In 2014, Sumner County’s school board was sued over its public records policy, which a judge found to be in violation of the Tennessee Public Records Act. The school board spent more than $200,000 in legal fees defending its policy and appealed the judge’s ruling.
The new model policy, posted online on the Office of Open Records Counsel website along with other updated forms and guidelines, includes language that “[n]o provisions of this policy shall be used to hinder access to open public records.” It also quotes the Tennessee Public Records Act that says policies cannot “impose requirements on those requesting records that are more burdensome than state law.”
The policy covers how entities can charge fees for copies, but also says government entities do not have to charge fees, and can grant fee waivers. It offers optional language for a government entity to cap fees or waive fees if it is “for the public good.” While the option has always been available for government entities, including it in the model policy could encourage more governing bodies to adopt policies that allow them greater flexibility.
The policy also includes prominently that “[r]ecords custodians shall provide requestors with an itemized estimate of the charges prior to producing copies of records…” which reflects the law but sometimes is overlooked by custodians who either don’t provide estimates in advance or don’t provide itemized estimates.
In an effort to improve communication and provide access to records, the policy also includes language that encourages government entities to reach out to requesters to clarify requests when appropriate, particularly if a request is significantly large or vague. Better communication on the front end could save time and money for both the government entity and the requester in such situations.

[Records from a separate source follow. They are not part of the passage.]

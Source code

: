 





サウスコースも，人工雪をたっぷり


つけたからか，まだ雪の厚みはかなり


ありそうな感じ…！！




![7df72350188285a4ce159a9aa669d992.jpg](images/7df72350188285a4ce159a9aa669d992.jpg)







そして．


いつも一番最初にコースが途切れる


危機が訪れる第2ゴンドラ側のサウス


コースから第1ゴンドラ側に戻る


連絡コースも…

The best practices and guidelines includes some new instructions that are more explicit and stated more strongly than previous guidelines. For example, the office says that government entities should provide records “promptly,” and notes that “[i]t is not considered ‘prompt,’ under the TPRA, to routinely wait seven business days to respond to a record request.” A frequent complaint from citizens is that government entities misunderstand the law’s requirement for a prompt response.
Another particularly helpful guideline instructs the government entity to “clearly post its public records policy, or a link to the policy, on the homepage of its website” and include the contact information for the public records request coordinator on the homepage, as well.
The model policy also says requests to inspect records may be made orally, in writing or by phone, but cannot be required to be made in writing, which was an issue in the Sumner County Schools’ lawsuit. While the policy does not expressly require a government entity to provide an email address where records requesters can send requests, it does advise government entities to use their websites “to efficiently handle record requests.” It also advises the government entity to include “additional acceptable means for submission of requests.” Still, this portion of the policy fell short of making clear that a government entity cannot deny a request received by email. Some school districts across the state have policies that say they won’t respond to a records request sent by email.
The Office of Open Records Counsel received feedback from members of the Advisory Committee on Open Government in developing the new model policy and guidelines.
Tennessee Coalition for Open Government provided feedback, and some of its suggestions were incorporated into the final documents.
One area that remains undefined is the ability of requesters to use their phones to take pictures of public documents. Often, journalists and others, instead of copying information by hand into their notebook when inspecting public records, prefer to photograph documents for their notes instead. The law allows government entities to “adopt and enforce reasonable rules governing the making of such extracts, copies, photographs or photostats” and some government entities have prohibited photographs of documents without explanation.
The Open Records Counsel, in its policy considerations attached to the model policy, suggests a government entity determine “whether to permit requestors to make copies or duplicates using their own devices, such as a cell phone camera” but does not weigh in on what factors might be considered reasonable justification for banning such photographs.